ACTION ITEM — Every line of the entries below that carries the string "TikTok" should be copied.

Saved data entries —
● ● ● ● ●

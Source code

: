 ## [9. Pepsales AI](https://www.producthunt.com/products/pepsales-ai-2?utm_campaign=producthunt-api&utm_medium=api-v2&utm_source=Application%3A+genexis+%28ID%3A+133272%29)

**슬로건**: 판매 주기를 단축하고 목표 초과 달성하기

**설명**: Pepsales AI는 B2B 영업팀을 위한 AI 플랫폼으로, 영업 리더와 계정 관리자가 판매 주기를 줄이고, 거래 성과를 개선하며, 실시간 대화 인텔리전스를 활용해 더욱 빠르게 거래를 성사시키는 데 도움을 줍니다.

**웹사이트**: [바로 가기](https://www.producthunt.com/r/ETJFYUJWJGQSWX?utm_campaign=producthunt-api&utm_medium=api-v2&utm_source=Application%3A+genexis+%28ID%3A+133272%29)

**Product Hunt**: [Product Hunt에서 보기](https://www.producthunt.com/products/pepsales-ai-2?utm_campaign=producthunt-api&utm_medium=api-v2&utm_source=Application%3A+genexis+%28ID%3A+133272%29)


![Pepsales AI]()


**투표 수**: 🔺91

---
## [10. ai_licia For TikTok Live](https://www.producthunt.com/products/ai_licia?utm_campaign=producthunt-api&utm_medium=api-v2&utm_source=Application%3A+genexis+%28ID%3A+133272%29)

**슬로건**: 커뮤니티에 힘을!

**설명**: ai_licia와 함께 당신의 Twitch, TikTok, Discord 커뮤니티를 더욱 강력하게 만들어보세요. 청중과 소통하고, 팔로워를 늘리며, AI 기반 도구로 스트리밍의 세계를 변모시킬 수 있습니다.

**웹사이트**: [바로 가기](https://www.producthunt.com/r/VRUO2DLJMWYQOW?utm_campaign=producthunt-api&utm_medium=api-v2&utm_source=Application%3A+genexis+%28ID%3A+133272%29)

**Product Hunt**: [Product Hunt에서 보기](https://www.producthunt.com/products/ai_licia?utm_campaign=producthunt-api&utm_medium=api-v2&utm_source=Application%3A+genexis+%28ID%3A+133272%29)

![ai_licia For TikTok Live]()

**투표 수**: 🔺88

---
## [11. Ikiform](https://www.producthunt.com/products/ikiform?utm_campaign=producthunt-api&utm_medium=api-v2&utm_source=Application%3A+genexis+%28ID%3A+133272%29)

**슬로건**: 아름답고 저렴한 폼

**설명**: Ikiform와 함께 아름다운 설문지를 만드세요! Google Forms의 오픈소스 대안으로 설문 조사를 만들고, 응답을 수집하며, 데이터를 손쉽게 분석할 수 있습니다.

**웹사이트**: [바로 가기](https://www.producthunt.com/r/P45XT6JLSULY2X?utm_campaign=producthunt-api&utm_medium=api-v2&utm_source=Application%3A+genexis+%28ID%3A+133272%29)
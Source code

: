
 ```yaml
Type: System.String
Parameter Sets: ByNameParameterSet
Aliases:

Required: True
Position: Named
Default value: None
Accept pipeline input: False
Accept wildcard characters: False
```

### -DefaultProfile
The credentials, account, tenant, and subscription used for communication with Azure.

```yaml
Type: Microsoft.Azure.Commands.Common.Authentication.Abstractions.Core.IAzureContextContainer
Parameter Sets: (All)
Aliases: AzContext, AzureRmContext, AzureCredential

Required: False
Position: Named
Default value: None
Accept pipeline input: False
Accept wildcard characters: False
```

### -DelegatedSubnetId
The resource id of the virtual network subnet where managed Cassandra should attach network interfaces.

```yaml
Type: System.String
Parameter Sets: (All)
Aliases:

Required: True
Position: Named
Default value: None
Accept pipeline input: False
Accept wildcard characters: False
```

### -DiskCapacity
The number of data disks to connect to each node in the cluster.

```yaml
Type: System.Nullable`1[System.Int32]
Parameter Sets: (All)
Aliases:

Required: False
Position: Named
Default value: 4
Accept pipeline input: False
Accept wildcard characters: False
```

● ● ● ● ●

SOLUTION BELOW —
## [10. ai_licia For TikTok Live](https://www.producthunt.com/products/ai_licia?utm_campaign=producthunt-api&utm_medium=api-v2&utm_source=Application%3A+genexis+%28ID%3A+133272%29)
**설명**: ai_licia와 함께 당신의 Twitch, TikTok, Discord 커뮤니티를 더욱 강력하게 만들어보세요. 청중과 소통하고, 팔로워를 늘리며, AI 기반 도구로 스트리밍의 세계를 변모시킬 수 있습니다.
![ai_licia For TikTok Live]()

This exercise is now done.